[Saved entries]

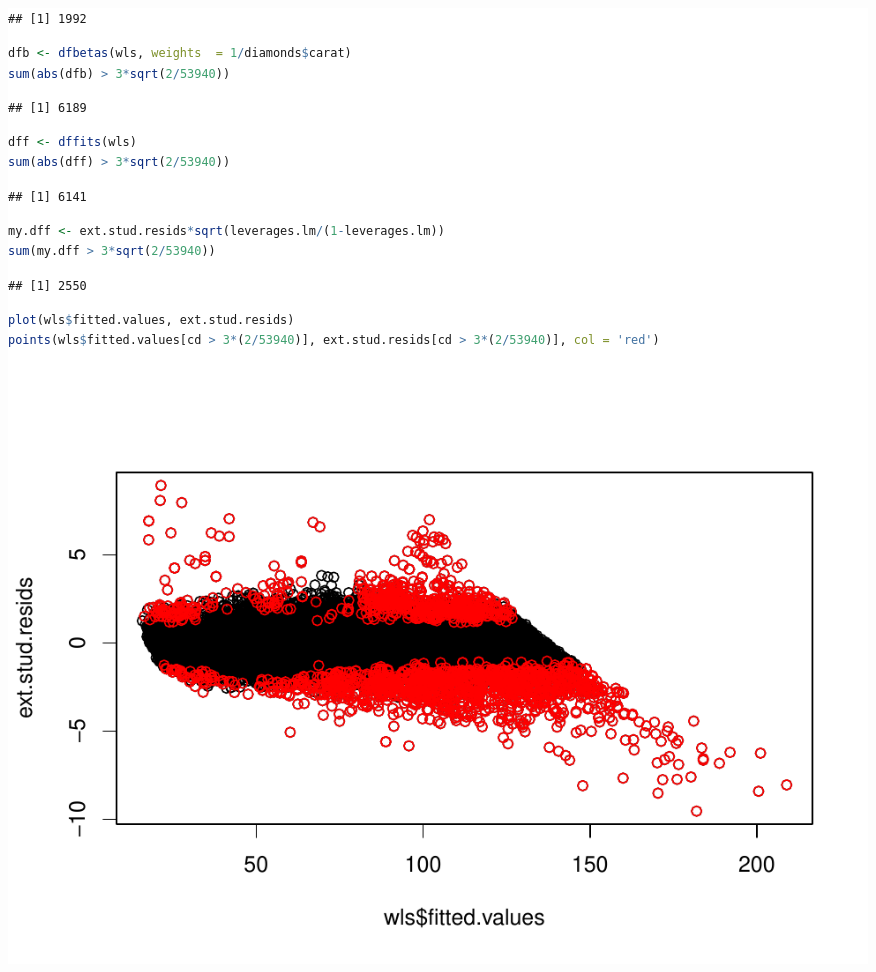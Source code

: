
 ```
## [1] 1992
```

```r
dfb <- dfbetas(wls, weights  = 1/diamonds$carat)
sum(abs(dfb) > 3*sqrt(2/53940))
```

```
## [1] 6189
```

```r
dff <- dffits(wls)
sum(abs(dff) > 3*sqrt(2/53940))
```

```
## [1] 6141
```

```r
my.dff <- ext.stud.resids*sqrt(leverages.lm/(1-leverages.lm))
sum(my.dff > 3*sqrt(2/53940))
```

```
## [1] 2550
```

```r
plot(wls$fitted.values, ext.stud.resids)
points(wls$fitted.values[cd > 3*(2/53940)], ext.stud.resids[cd > 3*(2/53940)], col = 'red')
```

![](13-MultipleLinearRegression_files/figure-latex/unnamed-chunk-23-1.pdf) 

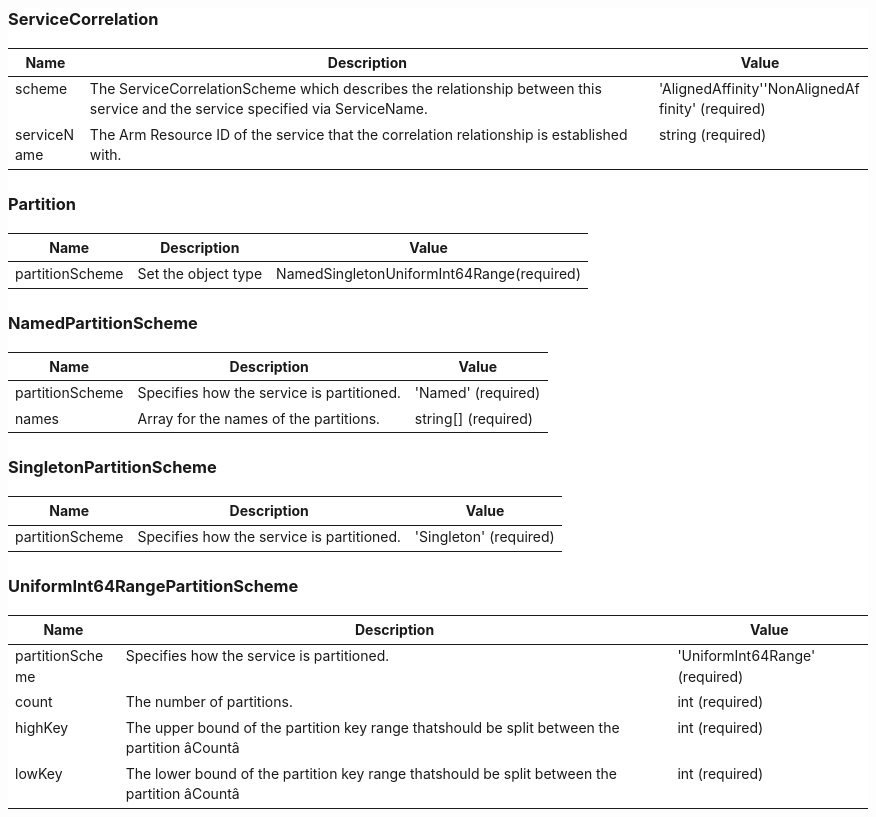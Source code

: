 
### ServiceCorrelation

| Name | Description | Value |
|-|-|-|
| scheme | The ServiceCorrelationScheme which describes the relationship between this service and the service specified via ServiceName. | 'AlignedAffinity''NonAlignedAffinity' (required) |
| serviceName | The Arm Resource ID of the service that the correlation relationship is established with. | string (required) |


### Partition

| Name | Description | Value |
|-|-|-|
| partitionScheme | Set the object type | NamedSingletonUniformInt64Range(required) |


### NamedPartitionScheme

| Name | Description | Value |
|-|-|-|
| partitionScheme | Specifies how the service is partitioned. | 'Named' (required) |
| names | Array for the names of the partitions. | string[] (required) |


### SingletonPartitionScheme

| Name | Description | Value |
|-|-|-|
| partitionScheme | Specifies how the service is partitioned. | 'Singleton' (required) |


### UniformInt64RangePartitionScheme

| Name | Description | Value |
|-|-|-|
| partitionScheme | Specifies how the service is partitioned. | 'UniformInt64Range' (required) |
| count | The number of partitions. | int (required) |
| highKey | The upper bound of the partition key range thatshould be split between the partition âCountâ | int (required) |
| lowKey | The lower bound of the partition key range thatshould be split between the partition âCountâ | int (required) |
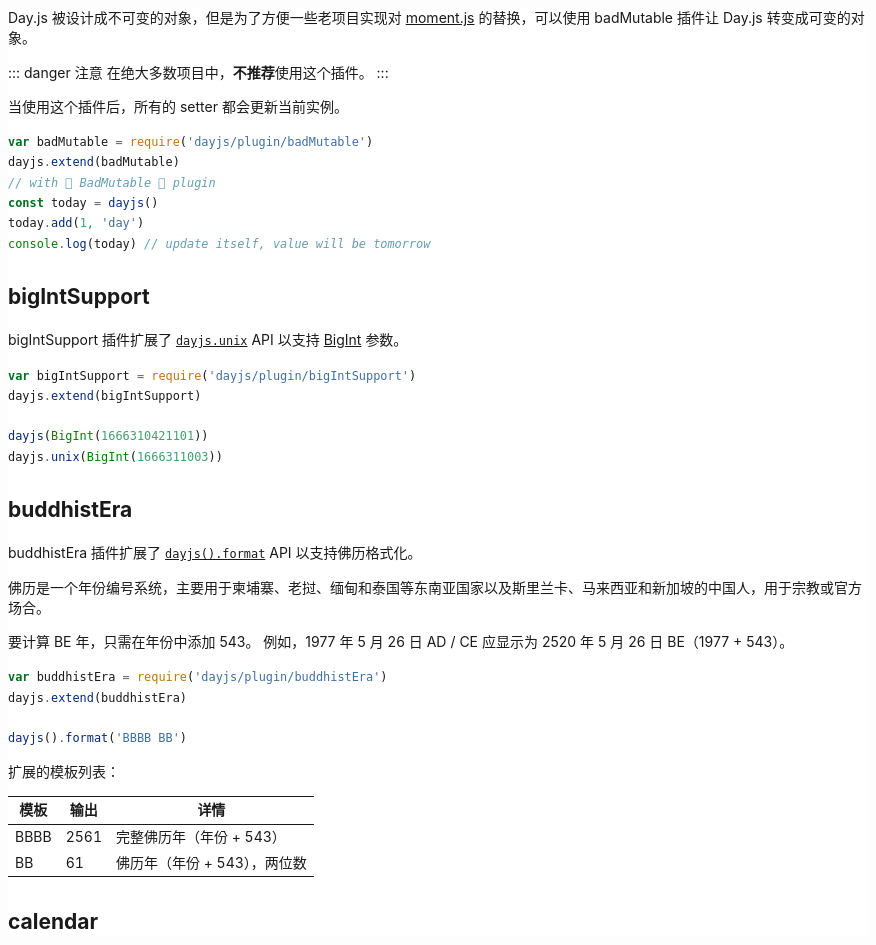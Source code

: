 Day.js 被设计成不可变的对象，但是为了方便一些老项目实现对 [moment.js](https://moment.nodejs.cn/) 的替换，可以使用 badMutable 插件让 Day.js 转变成可变的对象。

::: danger 注意
在绝大多数项目中，**不推荐**使用这个插件。
:::

当使用这个插件后，所有的 setter 都会更新当前实例。

```js
var badMutable = require('dayjs/plugin/badMutable')
dayjs.extend(badMutable)
// with 🚨 BadMutable 🚨 plugin
const today = dayjs()
today.add(1, 'day')
console.log(today) // update itself, value will be tomorrow
```

## bigIntSupport

bigIntSupport 插件扩展了 [`dayjs.unix`](../api/parse#unix-时间戳) API 以支持 [BigInt](https://developer.mozilla.org/en-US/docs/Web/JavaScript/Reference/Global_Objects/BigInt) 参数。

```js
var bigIntSupport = require('dayjs/plugin/bigIntSupport')
dayjs.extend(bigIntSupport)

dayjs(BigInt(1666310421101))
dayjs.unix(BigInt(1666311003))
```

## buddhistEra

buddhistEra 插件扩展了 [`dayjs().format`](../api/display#format) API 以支持佛历格式化。

佛历是一个年份编号系统，主要用于柬埔寨、老挝、缅甸和泰国等东南亚国家以及斯里兰卡、马来西亚和新加坡的中国人，用于宗教或官方场合。

要计算 BE 年，只需在年份中添加 543。 例如，1977 年 5 月 26 日 AD / CE 应显示为 2520 年 5 月 26 日 BE（1977 + 543）。

```js
var buddhistEra = require('dayjs/plugin/buddhistEra')
dayjs.extend(buddhistEra)

dayjs().format('BBBB BB')
```

扩展的模板列表：

| 模板 | 输出 | 详情                         |
| ---- | ---- | ---------------------------- |
| BBBB | 2561 | 完整佛历年（年份 + 543）     |
| BB   | 61   | 佛历年（年份 + 543），两位数 |

## calendar
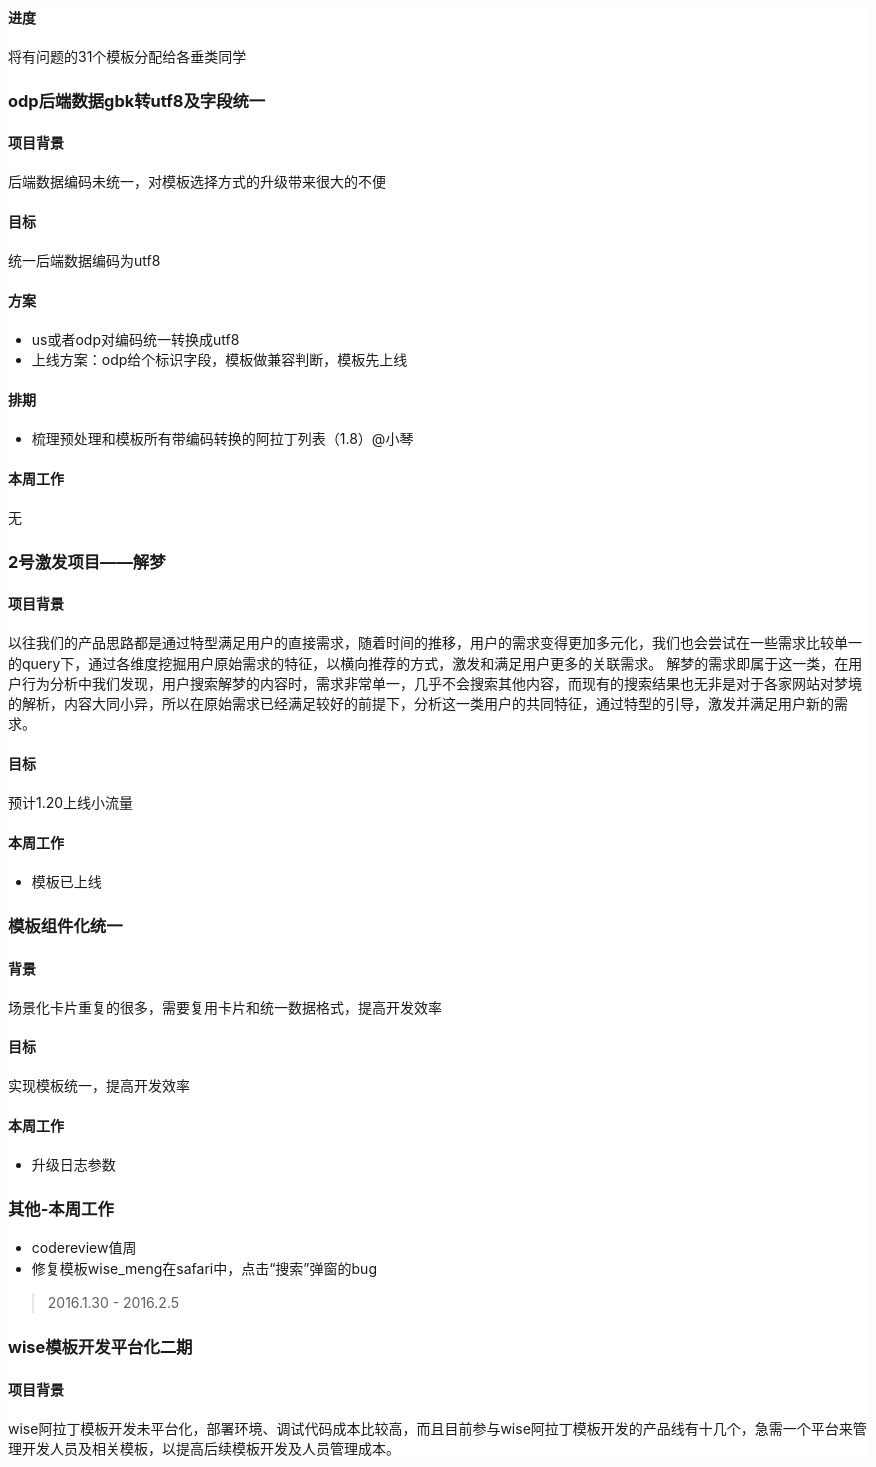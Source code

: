 #### 进度
将有问题的31个模板分配给各垂类同学

### odp后端数据gbk转utf8及字段统一
#### 项目背景
后端数据编码未统一，对模板选择方式的升级带来很大的不便

#### 目标
统一后端数据编码为utf8

#### 方案
* us或者odp对编码统一转换成utf8
* 上线方案：odp给个标识字段，模板做兼容判断，模板先上线

#### 排期
* 梳理预处理和模板所有带编码转换的阿拉丁列表（1.8）@小琴

#### 本周工作
无

### 2号激发项目——解梦
#### 项目背景
以往我们的产品思路都是通过特型满足用户的直接需求，随着时间的推移，用户的需求变得更加多元化，我们也会尝试在一些需求比较单一的query下，通过各维度挖掘用户原始需求的特征，以横向推荐的方式，激发和满足用户更多的关联需求。
解梦的需求即属于这一类，在用户行为分析中我们发现，用户搜索解梦的内容时，需求非常单一，几乎不会搜索其他内容，而现有的搜索结果也无非是对于各家网站对梦境的解析，内容大同小异，所以在原始需求已经满足较好的前提下，分析这一类用户的共同特征，通过特型的引导，激发并满足用户新的需求。

#### 目标
预计1.20上线小流量

#### 本周工作
* 模板已上线

### 模板组件化统一
#### 背景
场景化卡片重复的很多，需要复用卡片和统一数据格式，提高开发效率

#### 目标
实现模板统一，提高开发效率

#### 本周工作
* 升级日志参数

### 其他-本周工作
* codereview值周
* 修复模板wise_meng在safari中，点击“搜索”弹窗的bug

> 2016.1.30 - 2016.2.5

### wise模板开发平台化二期
#### 项目背景
wise阿拉丁模板开发未平台化，部署环境、调试代码成本比较高，而且目前参与wise阿拉丁模板开发的产品线有十几个，急需一个平台来管理开发人员及相关模板，以提高后续模板开发及人员管理成本。
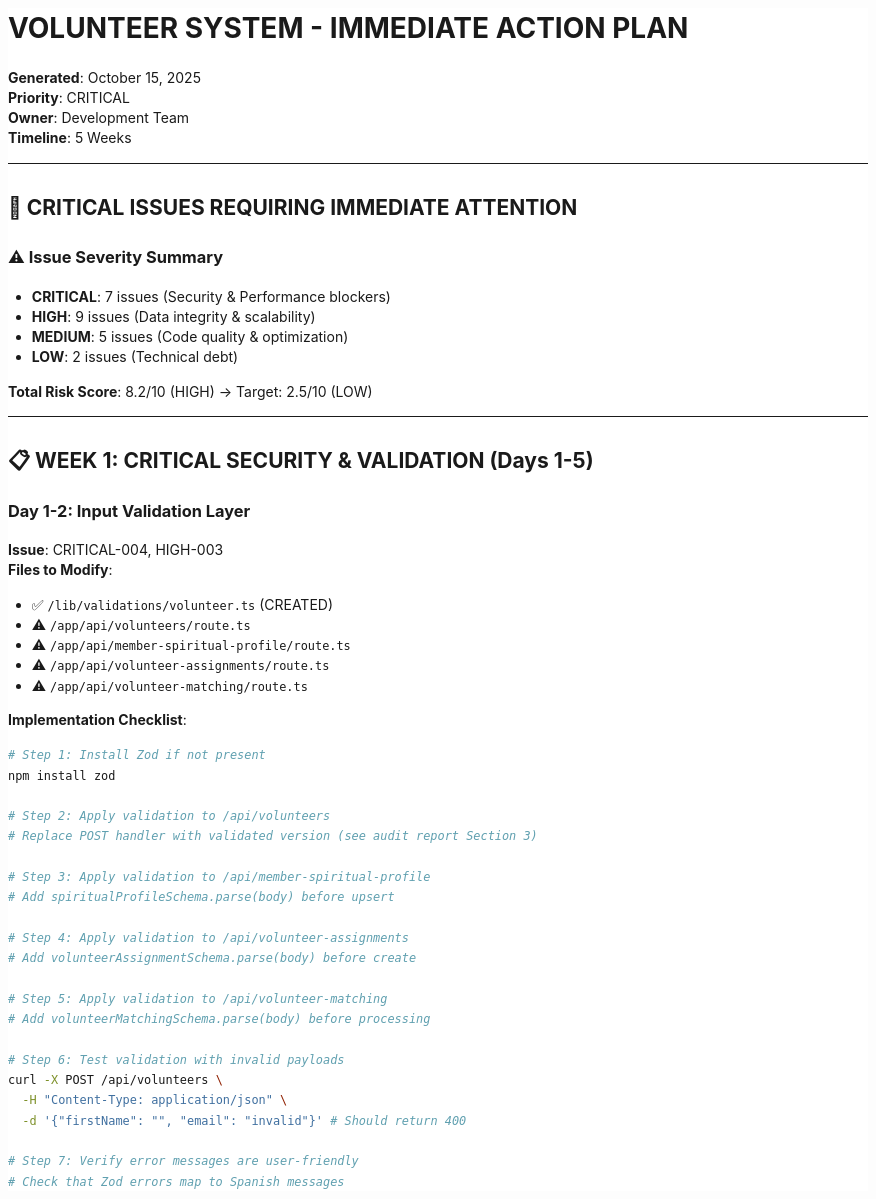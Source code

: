 # VOLUNTEER SYSTEM - IMMEDIATE ACTION PLAN
**Generated**: October 15, 2025  
**Priority**: CRITICAL  
**Owner**: Development Team  
**Timeline**: 5 Weeks

---

## 🚨 CRITICAL ISSUES REQUIRING IMMEDIATE ATTENTION

### ⚠️ Issue Severity Summary
- **CRITICAL**: 7 issues (Security & Performance blockers)
- **HIGH**: 9 issues (Data integrity & scalability)
- **MEDIUM**: 5 issues (Code quality & optimization)
- **LOW**: 2 issues (Technical debt)

**Total Risk Score**: 8.2/10 (HIGH) → Target: 2.5/10 (LOW)

---

## 📋 WEEK 1: CRITICAL SECURITY & VALIDATION (Days 1-5)

### Day 1-2: Input Validation Layer
**Issue**: CRITICAL-004, HIGH-003  
**Files to Modify**:
- ✅ `/lib/validations/volunteer.ts` (CREATED)
- ⚠️ `/app/api/volunteers/route.ts`
- ⚠️ `/app/api/member-spiritual-profile/route.ts`
- ⚠️ `/app/api/volunteer-assignments/route.ts`
- ⚠️ `/app/api/volunteer-matching/route.ts`

**Implementation Checklist**:
```bash
# Step 1: Install Zod if not present
npm install zod

# Step 2: Apply validation to /api/volunteers
# Replace POST handler with validated version (see audit report Section 3)

# Step 3: Apply validation to /api/member-spiritual-profile
# Add spiritualProfileSchema.parse(body) before upsert

# Step 4: Apply validation to /api/volunteer-assignments
# Add volunteerAssignmentSchema.parse(body) before create

# Step 5: Apply validation to /api/volunteer-matching
# Add volunteerMatchingSchema.parse(body) before processing

# Step 6: Test validation with invalid payloads
curl -X POST /api/volunteers \
  -H "Content-Type: application/json" \
  -d '{"firstName": "", "email": "invalid"}' # Should return 400

# Step 7: Verify error messages are user-friendly
# Check that Zod errors map to Spanish messages
```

PROMPT:
Each line of the entries above that contains "https" is to be copied.

ANSWER TO THIS PROBLEM:
: Day.js 被设计成不可变的对象，但是为了方便一些老项目实现对 [moment.js](https://moment.nodejs.cn/) 的替换，可以使用 badMutable 插件让 Day.js 转变成可变的对象。
bigIntSupport 插件扩展了 [`dayjs.unix`](../api/parse#unix-时间戳) API 以支持 [BigInt](https://developer.mozilla.org/en-US/docs/Web/JavaScript/Reference/Global_Objects/BigInt) 参数。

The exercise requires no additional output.